Exercise requirements: From the first line to the last, repeat the records exactly and skip the pictures.

Data extracted from a collection
* * * *

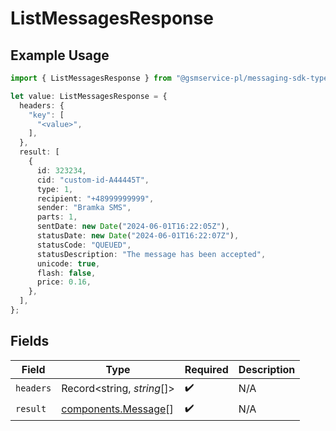 # ListMessagesResponse

## Example Usage

```typescript
import { ListMessagesResponse } from "@gsmservice-pl/messaging-sdk-typescript/models/operations";

let value: ListMessagesResponse = {
  headers: {
    "key": [
      "<value>",
    ],
  },
  result: [
    {
      id: 323234,
      cid: "custom-id-A44445T",
      type: 1,
      recipient: "+48999999999",
      sender: "Bramka SMS",
      parts: 1,
      sentDate: new Date("2024-06-01T16:22:05Z"),
      statusDate: new Date("2024-06-01T16:22:07Z"),
      statusCode: "QUEUED",
      statusDescription: "The message has been accepted",
      unicode: true,
      flash: false,
      price: 0.16,
    },
  ],
};
```

## Fields

| Field                                                      | Type                                                       | Required                                                   | Description                                                |
| ---------------------------------------------------------- | ---------------------------------------------------------- | ---------------------------------------------------------- | ---------------------------------------------------------- |
| `headers`                                                  | Record<string, *string*[]>                                 | :heavy_check_mark:                                         | N/A                                                        |
| `result`                                                   | [components.Message](../../models/components/message.md)[] | :heavy_check_mark:                                         | N/A                                                        |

* * * *

Task answer:
 # ListMessagesResponse

## Example Usage

```typescript
import { ListMessagesResponse } from "@gsmservice-pl/messaging-sdk-typescript/models/operations";

let value: ListMessagesResponse = {
  headers: {
    "key": [
      "<value>",
    ],
  },
  result: [
    {
      id: 323234,
      cid: "custom-id-A44445T",
      type: 1,
      recipient: "+48999999999",
      sender: "Bramka SMS",
      parts: 1,
      sentDate: new Date("2024-06-01T16:22:05Z"),
      statusDate: new Date("2024-06-01T16:22:07Z"),
      statusCode: "QUEUED",
      statusDescription: "The message has been accepted",
      unicode: true,
      flash: false,
      price: 0.16,
    },
  ],
};
```

## Fields

| Field                                                      | Type                                                       | Required                                                   | Description                                                |
| ---------------------------------------------------------- | ---------------------------------------------------------- | ---------------------------------------------------------- | ---------------------------------------------------------- |
| `headers`                                                  | Record<string, *string*[]>                                 | :heavy_check_mark:                                         | N/A                                                        |
| `result`                                                   | [components.Message](../../models/components/message.md)[] | :heavy_check_mark:                                         | N/A                                                        |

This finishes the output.